→ What you have to do
Lines with the word "trace" in them are the ones to copy from the records.
[Start of section]
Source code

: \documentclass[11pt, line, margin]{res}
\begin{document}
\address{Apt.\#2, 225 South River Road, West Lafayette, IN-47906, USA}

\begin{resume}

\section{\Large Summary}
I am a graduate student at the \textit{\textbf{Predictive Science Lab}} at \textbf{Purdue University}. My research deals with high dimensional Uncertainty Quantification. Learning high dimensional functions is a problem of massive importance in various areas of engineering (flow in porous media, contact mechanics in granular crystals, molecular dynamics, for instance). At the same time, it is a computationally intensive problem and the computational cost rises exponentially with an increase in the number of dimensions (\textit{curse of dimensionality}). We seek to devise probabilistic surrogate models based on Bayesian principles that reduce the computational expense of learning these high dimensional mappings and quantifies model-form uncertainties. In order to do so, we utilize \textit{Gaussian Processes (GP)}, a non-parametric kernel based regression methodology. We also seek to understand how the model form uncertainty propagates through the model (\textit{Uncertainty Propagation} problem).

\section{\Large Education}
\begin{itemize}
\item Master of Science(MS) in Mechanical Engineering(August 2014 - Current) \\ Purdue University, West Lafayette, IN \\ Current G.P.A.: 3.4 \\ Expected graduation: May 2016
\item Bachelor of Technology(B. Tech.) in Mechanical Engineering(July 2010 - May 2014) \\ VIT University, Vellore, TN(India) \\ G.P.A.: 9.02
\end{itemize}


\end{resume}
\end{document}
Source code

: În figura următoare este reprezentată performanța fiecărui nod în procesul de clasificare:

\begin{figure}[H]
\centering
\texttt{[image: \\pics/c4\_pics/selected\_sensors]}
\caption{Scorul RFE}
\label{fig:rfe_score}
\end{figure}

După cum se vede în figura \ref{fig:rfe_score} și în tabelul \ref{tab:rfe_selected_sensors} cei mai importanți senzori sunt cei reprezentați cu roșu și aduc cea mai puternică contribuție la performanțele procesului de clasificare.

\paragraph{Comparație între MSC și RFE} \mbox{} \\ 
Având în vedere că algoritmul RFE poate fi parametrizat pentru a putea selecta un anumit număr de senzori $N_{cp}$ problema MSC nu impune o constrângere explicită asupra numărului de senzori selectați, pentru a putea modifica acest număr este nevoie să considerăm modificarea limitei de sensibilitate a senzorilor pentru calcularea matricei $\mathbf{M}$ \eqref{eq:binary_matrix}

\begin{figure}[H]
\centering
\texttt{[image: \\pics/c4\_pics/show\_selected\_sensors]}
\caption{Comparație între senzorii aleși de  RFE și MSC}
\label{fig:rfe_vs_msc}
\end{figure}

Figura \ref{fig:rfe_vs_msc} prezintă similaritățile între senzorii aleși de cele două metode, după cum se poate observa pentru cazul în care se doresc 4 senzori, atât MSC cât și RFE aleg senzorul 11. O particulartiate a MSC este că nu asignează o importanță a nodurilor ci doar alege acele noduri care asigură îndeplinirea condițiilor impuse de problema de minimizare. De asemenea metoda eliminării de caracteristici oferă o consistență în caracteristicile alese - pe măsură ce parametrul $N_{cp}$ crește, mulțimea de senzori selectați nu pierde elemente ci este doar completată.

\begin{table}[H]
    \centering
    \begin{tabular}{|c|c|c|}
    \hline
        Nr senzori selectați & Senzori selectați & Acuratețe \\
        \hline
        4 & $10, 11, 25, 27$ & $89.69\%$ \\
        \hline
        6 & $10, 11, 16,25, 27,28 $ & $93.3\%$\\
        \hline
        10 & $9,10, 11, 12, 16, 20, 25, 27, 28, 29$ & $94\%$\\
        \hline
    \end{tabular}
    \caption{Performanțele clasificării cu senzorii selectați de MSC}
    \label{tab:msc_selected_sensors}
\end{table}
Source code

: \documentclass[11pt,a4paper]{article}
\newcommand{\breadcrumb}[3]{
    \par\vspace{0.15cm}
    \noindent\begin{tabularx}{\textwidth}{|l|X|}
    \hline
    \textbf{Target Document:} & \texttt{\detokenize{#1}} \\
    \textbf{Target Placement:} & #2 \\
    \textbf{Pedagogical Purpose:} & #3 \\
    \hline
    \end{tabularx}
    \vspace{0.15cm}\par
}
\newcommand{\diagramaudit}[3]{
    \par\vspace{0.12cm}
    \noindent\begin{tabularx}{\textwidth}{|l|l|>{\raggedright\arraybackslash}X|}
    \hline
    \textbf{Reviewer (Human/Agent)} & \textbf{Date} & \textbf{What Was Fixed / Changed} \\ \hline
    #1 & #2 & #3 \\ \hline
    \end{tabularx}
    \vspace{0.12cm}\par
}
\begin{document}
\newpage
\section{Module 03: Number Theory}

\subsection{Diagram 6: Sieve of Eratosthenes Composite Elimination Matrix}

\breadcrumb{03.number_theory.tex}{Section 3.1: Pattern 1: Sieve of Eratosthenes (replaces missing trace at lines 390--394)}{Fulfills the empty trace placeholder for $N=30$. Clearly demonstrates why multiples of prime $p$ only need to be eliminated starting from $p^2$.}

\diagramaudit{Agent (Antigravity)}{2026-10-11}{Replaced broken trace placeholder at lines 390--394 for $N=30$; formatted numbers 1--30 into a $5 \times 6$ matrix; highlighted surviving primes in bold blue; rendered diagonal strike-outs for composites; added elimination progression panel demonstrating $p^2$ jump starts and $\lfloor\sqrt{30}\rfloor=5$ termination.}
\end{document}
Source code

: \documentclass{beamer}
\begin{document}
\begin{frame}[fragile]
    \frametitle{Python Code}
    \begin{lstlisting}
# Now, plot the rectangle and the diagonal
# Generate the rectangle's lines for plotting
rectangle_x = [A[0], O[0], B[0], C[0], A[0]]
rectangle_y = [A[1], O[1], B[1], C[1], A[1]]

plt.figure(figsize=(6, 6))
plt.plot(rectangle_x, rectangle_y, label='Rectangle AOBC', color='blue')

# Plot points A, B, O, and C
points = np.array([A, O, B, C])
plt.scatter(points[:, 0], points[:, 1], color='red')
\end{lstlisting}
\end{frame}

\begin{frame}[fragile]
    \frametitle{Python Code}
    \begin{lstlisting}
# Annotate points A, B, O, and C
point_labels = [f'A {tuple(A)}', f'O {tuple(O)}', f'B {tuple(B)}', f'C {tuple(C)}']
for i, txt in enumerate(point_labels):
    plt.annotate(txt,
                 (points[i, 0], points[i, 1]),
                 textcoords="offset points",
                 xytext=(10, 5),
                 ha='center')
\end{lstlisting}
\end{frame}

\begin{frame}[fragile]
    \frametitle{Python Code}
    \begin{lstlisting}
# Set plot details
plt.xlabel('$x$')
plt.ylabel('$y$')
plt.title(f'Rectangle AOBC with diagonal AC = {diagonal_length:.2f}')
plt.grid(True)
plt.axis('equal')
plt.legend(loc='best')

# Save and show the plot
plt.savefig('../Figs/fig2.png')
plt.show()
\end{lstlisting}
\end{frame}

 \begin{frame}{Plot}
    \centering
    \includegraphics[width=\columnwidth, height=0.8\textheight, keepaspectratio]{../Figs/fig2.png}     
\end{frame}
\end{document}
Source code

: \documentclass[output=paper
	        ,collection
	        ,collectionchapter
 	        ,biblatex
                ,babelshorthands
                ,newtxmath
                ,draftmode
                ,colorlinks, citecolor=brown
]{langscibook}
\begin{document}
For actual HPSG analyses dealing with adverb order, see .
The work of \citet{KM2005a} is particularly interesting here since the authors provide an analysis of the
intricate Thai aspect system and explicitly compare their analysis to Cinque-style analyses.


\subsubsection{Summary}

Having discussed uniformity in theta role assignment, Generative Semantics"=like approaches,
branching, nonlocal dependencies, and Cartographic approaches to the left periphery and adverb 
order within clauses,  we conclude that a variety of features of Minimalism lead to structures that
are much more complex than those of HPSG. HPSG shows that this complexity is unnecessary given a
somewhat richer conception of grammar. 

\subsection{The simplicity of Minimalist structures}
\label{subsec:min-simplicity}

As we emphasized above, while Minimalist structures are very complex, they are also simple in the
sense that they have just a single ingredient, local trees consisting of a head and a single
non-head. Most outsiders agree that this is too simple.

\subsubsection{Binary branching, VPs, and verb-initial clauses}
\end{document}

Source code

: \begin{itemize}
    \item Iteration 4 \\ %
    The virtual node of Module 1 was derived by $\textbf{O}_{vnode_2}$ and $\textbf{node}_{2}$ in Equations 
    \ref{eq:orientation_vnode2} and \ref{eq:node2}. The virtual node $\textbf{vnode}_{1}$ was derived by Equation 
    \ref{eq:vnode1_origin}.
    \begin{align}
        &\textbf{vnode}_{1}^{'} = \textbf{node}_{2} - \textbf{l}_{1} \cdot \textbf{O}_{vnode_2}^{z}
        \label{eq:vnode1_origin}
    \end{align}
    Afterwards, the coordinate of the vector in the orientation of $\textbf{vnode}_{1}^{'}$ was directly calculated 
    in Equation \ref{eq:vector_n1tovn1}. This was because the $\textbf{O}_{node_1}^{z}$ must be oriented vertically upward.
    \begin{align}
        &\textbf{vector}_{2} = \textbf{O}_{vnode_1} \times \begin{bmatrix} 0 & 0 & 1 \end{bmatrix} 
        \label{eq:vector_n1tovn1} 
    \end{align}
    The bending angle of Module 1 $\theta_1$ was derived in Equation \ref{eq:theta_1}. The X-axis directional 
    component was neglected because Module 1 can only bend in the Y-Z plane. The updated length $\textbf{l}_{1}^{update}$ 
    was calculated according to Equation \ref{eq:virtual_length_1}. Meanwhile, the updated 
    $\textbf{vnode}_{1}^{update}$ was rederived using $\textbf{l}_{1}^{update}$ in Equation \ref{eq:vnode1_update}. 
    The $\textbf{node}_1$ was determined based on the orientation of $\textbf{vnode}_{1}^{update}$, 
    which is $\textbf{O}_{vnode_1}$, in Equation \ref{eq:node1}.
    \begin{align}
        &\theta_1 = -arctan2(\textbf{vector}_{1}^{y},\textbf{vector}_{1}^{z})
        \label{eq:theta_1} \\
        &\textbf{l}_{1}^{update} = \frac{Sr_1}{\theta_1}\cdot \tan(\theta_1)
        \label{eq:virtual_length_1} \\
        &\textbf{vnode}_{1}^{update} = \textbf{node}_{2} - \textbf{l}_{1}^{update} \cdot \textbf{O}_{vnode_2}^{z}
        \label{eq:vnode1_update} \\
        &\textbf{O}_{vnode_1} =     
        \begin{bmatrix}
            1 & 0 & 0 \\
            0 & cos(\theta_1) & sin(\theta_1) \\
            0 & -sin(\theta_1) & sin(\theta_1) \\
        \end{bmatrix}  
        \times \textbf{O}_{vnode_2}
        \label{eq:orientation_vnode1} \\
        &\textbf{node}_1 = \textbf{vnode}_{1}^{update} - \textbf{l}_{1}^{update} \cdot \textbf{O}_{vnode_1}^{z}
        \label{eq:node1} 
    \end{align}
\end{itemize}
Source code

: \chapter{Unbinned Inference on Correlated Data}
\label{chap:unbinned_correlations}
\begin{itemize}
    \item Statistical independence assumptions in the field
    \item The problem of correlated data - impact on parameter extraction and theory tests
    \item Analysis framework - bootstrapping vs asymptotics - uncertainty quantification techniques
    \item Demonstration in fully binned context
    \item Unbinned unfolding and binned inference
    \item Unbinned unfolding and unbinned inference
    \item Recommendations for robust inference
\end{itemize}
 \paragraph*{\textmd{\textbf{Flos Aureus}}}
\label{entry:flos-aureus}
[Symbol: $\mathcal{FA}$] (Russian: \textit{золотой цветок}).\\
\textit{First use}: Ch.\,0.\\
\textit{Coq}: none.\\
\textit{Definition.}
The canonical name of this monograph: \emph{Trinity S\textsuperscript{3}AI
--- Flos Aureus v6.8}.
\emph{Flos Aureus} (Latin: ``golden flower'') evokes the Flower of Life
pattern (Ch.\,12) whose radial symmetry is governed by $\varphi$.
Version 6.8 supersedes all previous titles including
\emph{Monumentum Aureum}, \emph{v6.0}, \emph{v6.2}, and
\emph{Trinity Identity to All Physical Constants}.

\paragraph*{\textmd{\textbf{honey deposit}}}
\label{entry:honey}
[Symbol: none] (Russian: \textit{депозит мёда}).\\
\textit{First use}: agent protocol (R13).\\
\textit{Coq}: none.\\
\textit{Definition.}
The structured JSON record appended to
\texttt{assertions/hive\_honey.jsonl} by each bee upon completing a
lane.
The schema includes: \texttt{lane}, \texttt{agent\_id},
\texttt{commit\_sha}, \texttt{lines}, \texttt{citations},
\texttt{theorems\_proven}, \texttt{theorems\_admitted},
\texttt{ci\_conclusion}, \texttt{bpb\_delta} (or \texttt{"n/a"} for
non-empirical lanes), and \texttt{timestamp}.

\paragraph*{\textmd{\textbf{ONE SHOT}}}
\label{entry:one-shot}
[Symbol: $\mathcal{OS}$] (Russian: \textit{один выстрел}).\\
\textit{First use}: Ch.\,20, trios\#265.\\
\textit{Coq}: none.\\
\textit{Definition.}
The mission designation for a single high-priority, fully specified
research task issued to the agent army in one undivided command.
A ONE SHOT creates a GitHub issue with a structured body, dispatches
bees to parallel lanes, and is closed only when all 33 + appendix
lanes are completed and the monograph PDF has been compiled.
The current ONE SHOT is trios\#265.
[End of section]
→ Reply to the task
\breadcrumb{03.number_theory.tex}{Section 3.1: Pattern 1: Sieve of Eratosthenes (replaces missing trace at lines 390--394)}{Fulfills the empty trace placeholder for $N=30$. Clearly demonstrates why multiples of prime $p$ only need to be eliminated starting from $p^2$.}
\diagramaudit{Agent (Antigravity)}{2026-10-11}{Replaced broken trace placeholder at lines 390--394 for $N=30$; formatted numbers 1--30 into a $5 \times 6$ matrix; highlighted surviving primes in bold blue; rendered diagonal strike-outs for composites; added elimination progression panel demonstrating $p^2$ jump starts and $\lfloor\sqrt{30}\rfloor=5$ termination.}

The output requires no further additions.